=== Your instructions ===
Could you return the whole listing, character for character?

=== Dataset extract ===
########
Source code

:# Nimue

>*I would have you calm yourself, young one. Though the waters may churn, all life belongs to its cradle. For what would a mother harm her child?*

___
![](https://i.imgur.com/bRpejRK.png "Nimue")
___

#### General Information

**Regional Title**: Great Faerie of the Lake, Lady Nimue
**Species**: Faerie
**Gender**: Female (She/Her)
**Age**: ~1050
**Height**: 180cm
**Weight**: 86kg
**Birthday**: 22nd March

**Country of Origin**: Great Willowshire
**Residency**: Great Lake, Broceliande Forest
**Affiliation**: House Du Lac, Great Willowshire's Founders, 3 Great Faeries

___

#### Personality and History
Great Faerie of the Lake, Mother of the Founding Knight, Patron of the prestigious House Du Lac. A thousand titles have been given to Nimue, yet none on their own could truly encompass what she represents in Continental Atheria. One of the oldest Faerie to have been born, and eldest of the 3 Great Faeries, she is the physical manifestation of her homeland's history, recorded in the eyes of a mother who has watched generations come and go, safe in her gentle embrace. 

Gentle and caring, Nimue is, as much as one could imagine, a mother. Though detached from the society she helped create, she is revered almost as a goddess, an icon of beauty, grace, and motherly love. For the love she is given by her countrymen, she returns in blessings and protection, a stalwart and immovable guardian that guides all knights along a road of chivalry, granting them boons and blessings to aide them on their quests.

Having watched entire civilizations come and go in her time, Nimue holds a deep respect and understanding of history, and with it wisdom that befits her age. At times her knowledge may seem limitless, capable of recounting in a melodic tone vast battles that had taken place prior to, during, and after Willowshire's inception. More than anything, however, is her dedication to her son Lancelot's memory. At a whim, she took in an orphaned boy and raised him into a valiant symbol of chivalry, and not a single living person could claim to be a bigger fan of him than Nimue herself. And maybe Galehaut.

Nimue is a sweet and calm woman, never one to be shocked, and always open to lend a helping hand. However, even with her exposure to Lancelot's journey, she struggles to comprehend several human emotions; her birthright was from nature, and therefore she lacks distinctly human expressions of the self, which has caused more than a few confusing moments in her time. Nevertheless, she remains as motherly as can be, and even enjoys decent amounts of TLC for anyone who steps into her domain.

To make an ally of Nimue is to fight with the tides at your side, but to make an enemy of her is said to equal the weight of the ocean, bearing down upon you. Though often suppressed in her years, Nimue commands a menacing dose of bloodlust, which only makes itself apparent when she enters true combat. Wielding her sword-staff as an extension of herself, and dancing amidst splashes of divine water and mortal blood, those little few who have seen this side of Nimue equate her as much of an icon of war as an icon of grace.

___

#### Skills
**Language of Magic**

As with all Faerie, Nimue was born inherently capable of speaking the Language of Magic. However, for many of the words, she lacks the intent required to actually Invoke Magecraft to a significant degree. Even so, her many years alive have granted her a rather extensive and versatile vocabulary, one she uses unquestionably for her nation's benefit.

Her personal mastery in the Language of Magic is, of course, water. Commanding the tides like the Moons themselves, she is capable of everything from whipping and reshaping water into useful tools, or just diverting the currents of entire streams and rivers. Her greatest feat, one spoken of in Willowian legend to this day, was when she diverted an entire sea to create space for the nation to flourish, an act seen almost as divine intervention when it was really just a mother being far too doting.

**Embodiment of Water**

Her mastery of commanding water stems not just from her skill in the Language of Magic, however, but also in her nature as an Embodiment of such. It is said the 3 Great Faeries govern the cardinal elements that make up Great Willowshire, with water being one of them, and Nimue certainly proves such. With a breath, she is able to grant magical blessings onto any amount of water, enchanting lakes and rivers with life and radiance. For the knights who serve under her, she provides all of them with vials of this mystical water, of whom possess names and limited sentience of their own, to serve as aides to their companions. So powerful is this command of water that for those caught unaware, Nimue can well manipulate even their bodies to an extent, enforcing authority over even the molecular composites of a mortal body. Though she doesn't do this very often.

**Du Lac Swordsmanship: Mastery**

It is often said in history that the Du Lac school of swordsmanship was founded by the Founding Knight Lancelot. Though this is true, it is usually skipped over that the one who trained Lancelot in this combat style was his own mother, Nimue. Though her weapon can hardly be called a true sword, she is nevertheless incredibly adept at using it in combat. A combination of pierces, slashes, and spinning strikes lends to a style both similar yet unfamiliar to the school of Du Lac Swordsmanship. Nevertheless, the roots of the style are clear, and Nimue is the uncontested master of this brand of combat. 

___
########
=== Solution to this task ===
Source code

:# Nimue

>*I would have you calm yourself, young one. Though the waters may churn, all life belongs to its cradle. For what would a mother harm her child?*

___
![](https://i.imgur.com/bRpejRK.png "Nimue")
___

#### General Information

**Regional Title**: Great Faerie of the Lake, Lady Nimue
**Species**: Faerie
**Gender**: Female (She/Her)
**Age**: ~1050
**Height**: 180cm
**Weight**: 86kg
**Birthday**: 22nd March

**Country of Origin**: Great Willowshire
**Residency**: Great Lake, Broceliande Forest
**Affiliation**: House Du Lac, Great Willowshire's Founders, 3 Great Faeries

___

#### Personality and History
Great Faerie of the Lake, Mother of the Founding Knight, Patron of the prestigious House Du Lac. A thousand titles have been given to Nimue, yet none on their own could truly encompass what she represents in Continental Atheria. One of the oldest Faerie to have been born, and eldest of the 3 Great Faeries, she is the physical manifestation of her homeland's history, recorded in the eyes of a mother who has watched generations come and go, safe in her gentle embrace. 

Gentle and caring, Nimue is, as much as one could imagine, a mother. Though detached from the society she helped create, she is revered almost as a goddess, an icon of beauty, grace, and motherly love. For the love she is given by her countrymen, she returns in blessings and protection, a stalwart and immovable guardian that guides all knights along a road of chivalry, granting them boons and blessings to aide them on their quests.

Having watched entire civilizations come and go in her time, Nimue holds a deep respect and understanding of history, and with it wisdom that befits her age. At times her knowledge may seem limitless, capable of recounting in a melodic tone vast battles that had taken place prior to, during, and after Willowshire's inception. More than anything, however, is her dedication to her son Lancelot's memory. At a whim, she took in an orphaned boy and raised him into a valiant symbol of chivalry, and not a single living person could claim to be a bigger fan of him than Nimue herself. And maybe Galehaut.

Nimue is a sweet and calm woman, never one to be shocked, and always open to lend a helping hand. However, even with her exposure to Lancelot's journey, she struggles to comprehend several human emotions; her birthright was from nature, and therefore she lacks distinctly human expressions of the self, which has caused more than a few confusing moments in her time. Nevertheless, she remains as motherly as can be, and even enjoys decent amounts of TLC for anyone who steps into her domain.

To make an ally of Nimue is to fight with the tides at your side, but to make an enemy of her is said to equal the weight of the ocean, bearing down upon you. Though often suppressed in her years, Nimue commands a menacing dose of bloodlust, which only makes itself apparent when she enters true combat. Wielding her sword-staff as an extension of herself, and dancing amidst splashes of divine water and mortal blood, those little few who have seen this side of Nimue equate her as much of an icon of war as an icon of grace.

___

#### Skills
**Language of Magic**

As with all Faerie, Nimue was born inherently capable of speaking the Language of Magic. However, for many of the words, she lacks the intent required to actually Invoke Magecraft to a significant degree. Even so, her many years alive have granted her a rather extensive and versatile vocabulary, one she uses unquestionably for her nation's benefit.

Her personal mastery in the Language of Magic is, of course, water. Commanding the tides like the Moons themselves, she is capable of everything from whipping and reshaping water into useful tools, or just diverting the currents of entire streams and rivers. Her greatest feat, one spoken of in Willowian legend to this day, was when she diverted an entire sea to create space for the nation to flourish, an act seen almost as divine intervention when it was really just a mother being far too doting.

**Embodiment of Water**

Her mastery of commanding water stems not just from her skill in the Language of Magic, however, but also in her nature as an Embodiment of such. It is said the 3 Great Faeries govern the cardinal elements that make up Great Willowshire, with water being one of them, and Nimue certainly proves such. With a breath, she is able to grant magical blessings onto any amount of water, enchanting lakes and rivers with life and radiance. For the knights who serve under her, she provides all of them with vials of this mystical water, of whom possess names and limited sentience of their own, to serve as aides to their companions. So powerful is this command of water that for those caught unaware, Nimue can well manipulate even their bodies to an extent, enforcing authority over even the molecular composites of a mortal body. Though she doesn't do this very often.

**Du Lac Swordsmanship: Mastery**

It is often said in history that the Du Lac school of swordsmanship was founded by the Founding Knight Lancelot. Though this is true, it is usually skipped over that the one who trained Lancelot in this combat style was his own mother, Nimue. Though her weapon can hardly be called a true sword, she is nevertheless incredibly adept at using it in combat. A combination of pierces, slashes, and spinning strikes lends to a style both similar yet unfamiliar to the school of Du Lac Swordsmanship. Nevertheless, the roots of the style are clear, and Nimue is the uncontested master of this brand of combat. 

___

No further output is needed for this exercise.